WHAT NEEDS TO BE DONE
When the line containing "O sistema OCR" is found in the data below, copy it and each line after it through the line containing "- Use os tokens", exactly and with no others.

(Dataset entries)
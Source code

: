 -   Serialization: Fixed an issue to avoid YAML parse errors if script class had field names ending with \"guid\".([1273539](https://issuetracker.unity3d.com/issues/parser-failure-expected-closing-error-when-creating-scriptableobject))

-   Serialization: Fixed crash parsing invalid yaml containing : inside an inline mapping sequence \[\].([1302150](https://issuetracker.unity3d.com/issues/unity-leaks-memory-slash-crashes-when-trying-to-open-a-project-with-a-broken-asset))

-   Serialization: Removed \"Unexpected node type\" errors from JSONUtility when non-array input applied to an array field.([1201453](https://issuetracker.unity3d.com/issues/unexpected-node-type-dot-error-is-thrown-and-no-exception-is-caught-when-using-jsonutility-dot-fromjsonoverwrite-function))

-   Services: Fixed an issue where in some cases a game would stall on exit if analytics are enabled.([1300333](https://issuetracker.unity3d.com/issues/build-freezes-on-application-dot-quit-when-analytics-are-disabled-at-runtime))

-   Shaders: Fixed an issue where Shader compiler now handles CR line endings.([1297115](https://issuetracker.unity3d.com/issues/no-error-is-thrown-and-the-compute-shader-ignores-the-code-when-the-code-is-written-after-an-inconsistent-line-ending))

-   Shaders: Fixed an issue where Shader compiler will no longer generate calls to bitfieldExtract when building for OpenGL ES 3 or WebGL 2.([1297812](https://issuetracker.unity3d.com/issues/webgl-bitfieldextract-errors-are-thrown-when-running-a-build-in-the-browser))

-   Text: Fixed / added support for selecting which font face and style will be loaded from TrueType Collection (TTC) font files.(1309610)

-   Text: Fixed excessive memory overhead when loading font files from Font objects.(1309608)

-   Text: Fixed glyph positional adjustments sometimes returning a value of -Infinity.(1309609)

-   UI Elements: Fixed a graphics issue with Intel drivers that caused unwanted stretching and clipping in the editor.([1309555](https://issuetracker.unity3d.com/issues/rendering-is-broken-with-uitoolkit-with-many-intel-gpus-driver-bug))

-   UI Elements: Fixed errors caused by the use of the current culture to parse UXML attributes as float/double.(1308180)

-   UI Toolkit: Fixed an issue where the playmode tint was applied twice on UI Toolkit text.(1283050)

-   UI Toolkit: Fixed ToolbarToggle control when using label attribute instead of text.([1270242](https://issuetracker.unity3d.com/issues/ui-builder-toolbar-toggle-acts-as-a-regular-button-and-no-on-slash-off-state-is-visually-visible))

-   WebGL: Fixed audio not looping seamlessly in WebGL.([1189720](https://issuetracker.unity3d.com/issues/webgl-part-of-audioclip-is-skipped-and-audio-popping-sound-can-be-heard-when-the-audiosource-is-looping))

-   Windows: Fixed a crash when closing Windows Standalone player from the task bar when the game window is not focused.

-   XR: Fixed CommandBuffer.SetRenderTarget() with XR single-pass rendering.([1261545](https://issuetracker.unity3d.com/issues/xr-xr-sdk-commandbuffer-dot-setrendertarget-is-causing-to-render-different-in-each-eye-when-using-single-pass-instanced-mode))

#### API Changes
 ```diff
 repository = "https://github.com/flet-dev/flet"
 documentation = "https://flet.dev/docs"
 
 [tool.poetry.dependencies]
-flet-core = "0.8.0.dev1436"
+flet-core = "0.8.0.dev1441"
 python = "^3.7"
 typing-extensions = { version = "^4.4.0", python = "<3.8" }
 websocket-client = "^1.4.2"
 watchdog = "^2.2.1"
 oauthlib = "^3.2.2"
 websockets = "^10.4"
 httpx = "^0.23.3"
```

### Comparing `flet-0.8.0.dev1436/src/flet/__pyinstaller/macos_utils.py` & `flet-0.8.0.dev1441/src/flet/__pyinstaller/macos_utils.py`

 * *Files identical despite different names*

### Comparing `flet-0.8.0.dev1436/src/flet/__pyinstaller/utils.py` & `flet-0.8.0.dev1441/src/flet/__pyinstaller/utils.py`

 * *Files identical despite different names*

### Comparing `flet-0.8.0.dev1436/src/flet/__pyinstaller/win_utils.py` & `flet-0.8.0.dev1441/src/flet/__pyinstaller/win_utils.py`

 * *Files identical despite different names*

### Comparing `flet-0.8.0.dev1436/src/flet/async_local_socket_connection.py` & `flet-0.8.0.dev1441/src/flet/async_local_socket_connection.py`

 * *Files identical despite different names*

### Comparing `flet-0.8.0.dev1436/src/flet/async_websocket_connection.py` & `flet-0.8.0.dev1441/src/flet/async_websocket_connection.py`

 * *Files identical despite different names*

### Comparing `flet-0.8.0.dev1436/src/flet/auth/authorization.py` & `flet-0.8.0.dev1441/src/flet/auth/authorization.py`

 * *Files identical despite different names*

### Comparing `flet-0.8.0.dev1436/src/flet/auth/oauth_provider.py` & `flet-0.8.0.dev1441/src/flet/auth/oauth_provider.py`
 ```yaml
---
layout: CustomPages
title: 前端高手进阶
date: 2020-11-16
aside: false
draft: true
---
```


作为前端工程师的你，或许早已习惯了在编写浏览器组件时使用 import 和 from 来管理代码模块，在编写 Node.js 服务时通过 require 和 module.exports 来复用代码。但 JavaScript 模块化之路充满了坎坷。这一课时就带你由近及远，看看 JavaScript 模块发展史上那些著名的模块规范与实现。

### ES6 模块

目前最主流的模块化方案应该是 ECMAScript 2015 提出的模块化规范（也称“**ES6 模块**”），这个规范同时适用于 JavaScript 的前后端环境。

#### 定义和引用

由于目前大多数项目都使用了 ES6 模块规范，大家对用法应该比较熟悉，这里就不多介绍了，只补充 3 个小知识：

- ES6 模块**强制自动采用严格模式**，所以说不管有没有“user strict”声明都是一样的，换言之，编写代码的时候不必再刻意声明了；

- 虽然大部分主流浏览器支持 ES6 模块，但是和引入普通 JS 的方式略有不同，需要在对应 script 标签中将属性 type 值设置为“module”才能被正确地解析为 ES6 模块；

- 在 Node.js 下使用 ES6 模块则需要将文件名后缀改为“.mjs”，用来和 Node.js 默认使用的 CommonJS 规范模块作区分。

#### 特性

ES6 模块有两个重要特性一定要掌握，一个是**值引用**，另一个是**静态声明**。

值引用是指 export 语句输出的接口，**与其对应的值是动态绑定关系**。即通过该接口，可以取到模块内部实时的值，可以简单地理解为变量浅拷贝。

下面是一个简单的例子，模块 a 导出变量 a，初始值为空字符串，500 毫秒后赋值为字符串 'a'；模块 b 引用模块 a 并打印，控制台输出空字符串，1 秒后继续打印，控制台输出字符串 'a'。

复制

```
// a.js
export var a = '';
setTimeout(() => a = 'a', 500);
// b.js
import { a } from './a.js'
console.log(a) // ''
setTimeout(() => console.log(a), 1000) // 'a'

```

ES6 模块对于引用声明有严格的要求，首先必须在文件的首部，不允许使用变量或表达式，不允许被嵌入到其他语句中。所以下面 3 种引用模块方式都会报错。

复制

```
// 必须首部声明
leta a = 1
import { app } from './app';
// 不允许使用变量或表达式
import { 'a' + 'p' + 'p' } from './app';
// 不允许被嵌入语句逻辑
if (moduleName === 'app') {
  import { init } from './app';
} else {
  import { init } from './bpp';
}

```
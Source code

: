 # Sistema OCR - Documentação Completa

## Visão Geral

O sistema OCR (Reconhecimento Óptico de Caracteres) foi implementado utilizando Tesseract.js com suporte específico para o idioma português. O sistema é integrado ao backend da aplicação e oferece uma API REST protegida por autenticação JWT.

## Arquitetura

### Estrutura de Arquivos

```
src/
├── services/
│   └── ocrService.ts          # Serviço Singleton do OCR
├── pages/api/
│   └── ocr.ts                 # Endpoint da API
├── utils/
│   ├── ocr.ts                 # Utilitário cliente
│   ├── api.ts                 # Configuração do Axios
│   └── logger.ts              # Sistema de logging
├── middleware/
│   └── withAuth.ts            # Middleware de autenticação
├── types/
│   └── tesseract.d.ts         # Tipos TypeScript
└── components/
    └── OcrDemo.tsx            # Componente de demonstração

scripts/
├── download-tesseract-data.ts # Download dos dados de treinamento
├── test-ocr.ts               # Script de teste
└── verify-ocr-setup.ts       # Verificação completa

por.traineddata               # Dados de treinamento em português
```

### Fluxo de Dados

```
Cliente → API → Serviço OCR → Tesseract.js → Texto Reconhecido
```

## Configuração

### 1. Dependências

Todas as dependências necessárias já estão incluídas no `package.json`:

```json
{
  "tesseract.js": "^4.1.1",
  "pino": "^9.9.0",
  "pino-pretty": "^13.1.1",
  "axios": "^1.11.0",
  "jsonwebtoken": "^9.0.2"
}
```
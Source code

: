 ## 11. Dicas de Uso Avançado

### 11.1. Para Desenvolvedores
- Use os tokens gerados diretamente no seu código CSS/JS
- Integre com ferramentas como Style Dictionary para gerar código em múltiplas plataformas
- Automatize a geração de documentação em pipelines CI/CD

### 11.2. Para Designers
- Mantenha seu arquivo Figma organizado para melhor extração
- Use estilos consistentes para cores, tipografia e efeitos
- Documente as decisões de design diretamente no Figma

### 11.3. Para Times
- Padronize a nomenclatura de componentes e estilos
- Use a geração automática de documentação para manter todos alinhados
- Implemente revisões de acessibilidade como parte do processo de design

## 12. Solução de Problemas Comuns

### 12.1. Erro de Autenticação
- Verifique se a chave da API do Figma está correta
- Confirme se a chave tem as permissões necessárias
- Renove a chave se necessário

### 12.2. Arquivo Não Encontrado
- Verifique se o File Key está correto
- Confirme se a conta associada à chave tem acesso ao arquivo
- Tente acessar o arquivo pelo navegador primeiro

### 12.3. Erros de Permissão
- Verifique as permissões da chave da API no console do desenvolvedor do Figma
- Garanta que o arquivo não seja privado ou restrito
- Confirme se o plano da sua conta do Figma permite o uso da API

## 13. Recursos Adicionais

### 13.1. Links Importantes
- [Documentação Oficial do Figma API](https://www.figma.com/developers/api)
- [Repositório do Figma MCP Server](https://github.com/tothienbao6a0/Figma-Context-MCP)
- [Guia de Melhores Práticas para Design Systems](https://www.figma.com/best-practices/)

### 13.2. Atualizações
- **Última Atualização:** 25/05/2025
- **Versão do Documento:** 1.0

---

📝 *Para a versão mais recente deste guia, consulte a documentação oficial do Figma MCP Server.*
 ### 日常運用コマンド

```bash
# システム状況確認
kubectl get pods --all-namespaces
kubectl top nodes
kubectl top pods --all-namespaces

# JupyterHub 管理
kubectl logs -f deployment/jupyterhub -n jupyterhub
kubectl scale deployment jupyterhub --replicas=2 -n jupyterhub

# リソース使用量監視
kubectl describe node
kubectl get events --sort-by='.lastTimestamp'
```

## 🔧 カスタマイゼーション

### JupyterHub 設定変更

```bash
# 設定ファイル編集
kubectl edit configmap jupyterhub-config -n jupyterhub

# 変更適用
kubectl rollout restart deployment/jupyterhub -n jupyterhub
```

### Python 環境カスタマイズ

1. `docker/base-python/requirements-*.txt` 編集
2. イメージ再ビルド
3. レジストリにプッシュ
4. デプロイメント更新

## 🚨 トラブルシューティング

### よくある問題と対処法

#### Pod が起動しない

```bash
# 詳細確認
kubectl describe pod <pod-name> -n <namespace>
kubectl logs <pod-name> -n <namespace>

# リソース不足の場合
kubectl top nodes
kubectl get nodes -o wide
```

ANSWER SPACE
O sistema OCR (Reconhecimento Óptico de Caracteres) foi implementado utilizando Tesseract.js com suporte específico para o idioma português. O sistema é integrado ao backend da aplicação e oferece uma API REST protegida por autenticação JWT.

## Arquitetura

### Estrutura de Arquivos

```
src/
├── services/
│   └── ocrService.ts          # Serviço Singleton do OCR
├── pages/api/
│   └── ocr.ts                 # Endpoint da API
├── utils/
│   ├── ocr.ts                 # Utilitário cliente
│   ├── api.ts                 # Configuração do Axios
│   └── logger.ts              # Sistema de logging
├── middleware/
│   └── withAuth.ts            # Middleware de autenticação
├── types/
│   └── tesseract.d.ts         # Tipos TypeScript
└── components/
    └── OcrDemo.tsx            # Componente de demonstração

scripts/
├── download-tesseract-data.ts # Download dos dados de treinamento
├── test-ocr.ts               # Script de teste
└── verify-ocr-setup.ts       # Verificação completa

por.traineddata               # Dados de treinamento em português
```

### Fluxo de Dados

```
Cliente → API → Serviço OCR → Tesseract.js → Texto Reconhecido
```

## Configuração

### 1. Dependências

Todas as dependências necessárias já estão incluídas no `package.json`:

```json
{
  "tesseract.js": "^4.1.1",
  "pino": "^9.9.0",
  "pino-pretty": "^13.1.1",
  "axios": "^1.11.0",
  "jsonwebtoken": "^9.0.2"
}
```
Source code

: ## 11. Dicas de Uso Avançado

### 11.1. Para Desenvolvedores
- Use os tokens gerados diretamente no seu código CSS/JS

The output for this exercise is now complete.